Content starts
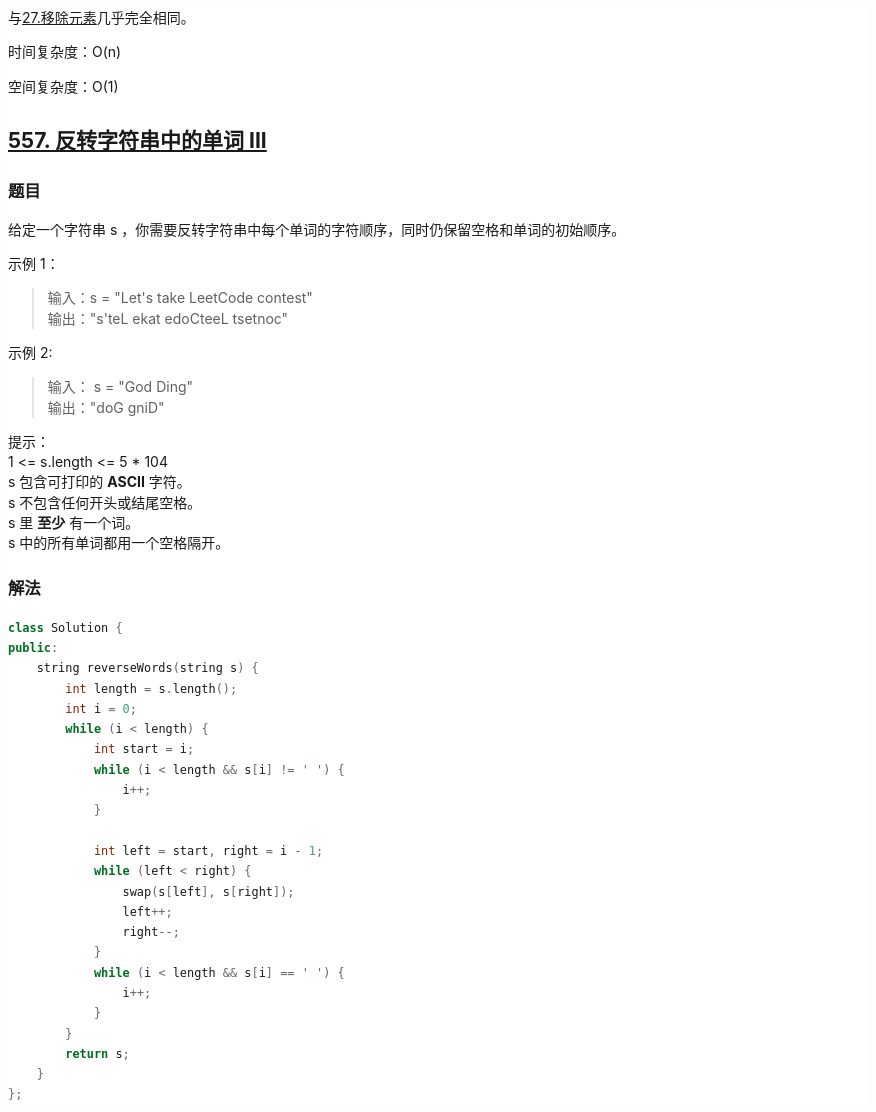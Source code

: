 与[27.移除元素](https://leetcode-cn.com/problems/remove-element/)几乎完全相同。

时间复杂度：O(n)

空间复杂度：O(1)



## [557. 反转字符串中的单词 III](https://leetcode-cn.com/problems/reverse-words-in-a-string-iii/)

### 题目

给定一个字符串 s ，你需要反转字符串中每个单词的字符顺序，同时仍保留空格和单词的初始顺序。

示例 1：
> 输入：s = "Let's take LeetCode contest"<br />
> 输出："s'teL ekat edoCteeL tsetnoc"

示例 2:
> 输入： s = "God Ding"<br />
> 输出："doG gniD"

提示：<br />
1 <= s.length <= 5 * 104<br />
s 包含可打印的 **ASCII** 字符。<br />
s 不包含任何开头或结尾空格。<br />
s 里 **至少** 有一个词。<br />
s 中的所有单词都用一个空格隔开。

### 解法

```c++
class Solution {
public:
    string reverseWords(string s) {
        int length = s.length();
        int i = 0;
        while (i < length) {
            int start = i;
            while (i < length && s[i] != ' ') {
                i++;
            }

            int left = start, right = i - 1;
            while (left < right) {
                swap(s[left], s[right]);
                left++;
                right--;
            }
            while (i < length && s[i] == ' ') {
                i++;
            }
        }
        return s;
    }
};
```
Content ends
● **Task goal**
Keep every word of the lines above unchanged in the copy, and omit the pictures.

● **Answer space**
Source code

: 与[27.移除元素](https://leetcode-cn.com/problems/remove-element/)几乎完全相同。

时间复杂度：O(n)

空间复杂度：O(1)



## [557. 反转字符串中的单词 III](https://leetcode-cn.com/problems/reverse-words-in-a-string-iii/)

### 题目

给定一个字符串 s ，你需要反转字符串中每个单词的字符顺序，同时仍保留空格和单词的初始顺序。

示例 1：
> 输入：s = "Let's take LeetCode contest"<br />
> 输出："s'teL ekat edoCteeL tsetnoc"

示例 2:
> 输入： s = "God Ding"<br />
> 输出："doG gniD"

提示：<br />
1 <= s.length <= 5 * 104<br />
s 包含可打印的 **ASCII** 字符。<br />
s 不包含任何开头或结尾空格。<br />
s 里 **至少** 有一个词。<br />
s 中的所有单词都用一个空格隔开。

### 解法

```c++
class Solution {
public:
    string reverseWords(string s) {
        int length = s.length();
        int i = 0;
        while (i < length) {
            int start = i;
            while (i < length && s[i] != ' ') {
                i++;
            }

            int left = start, right = i - 1;
            while (left < right) {
                swap(s[left], s[right]);
                left++;
                right--;
            }
            while (i < length && s[i] == ' ') {
                i++;
            }
        }
        return s;
    }
};
```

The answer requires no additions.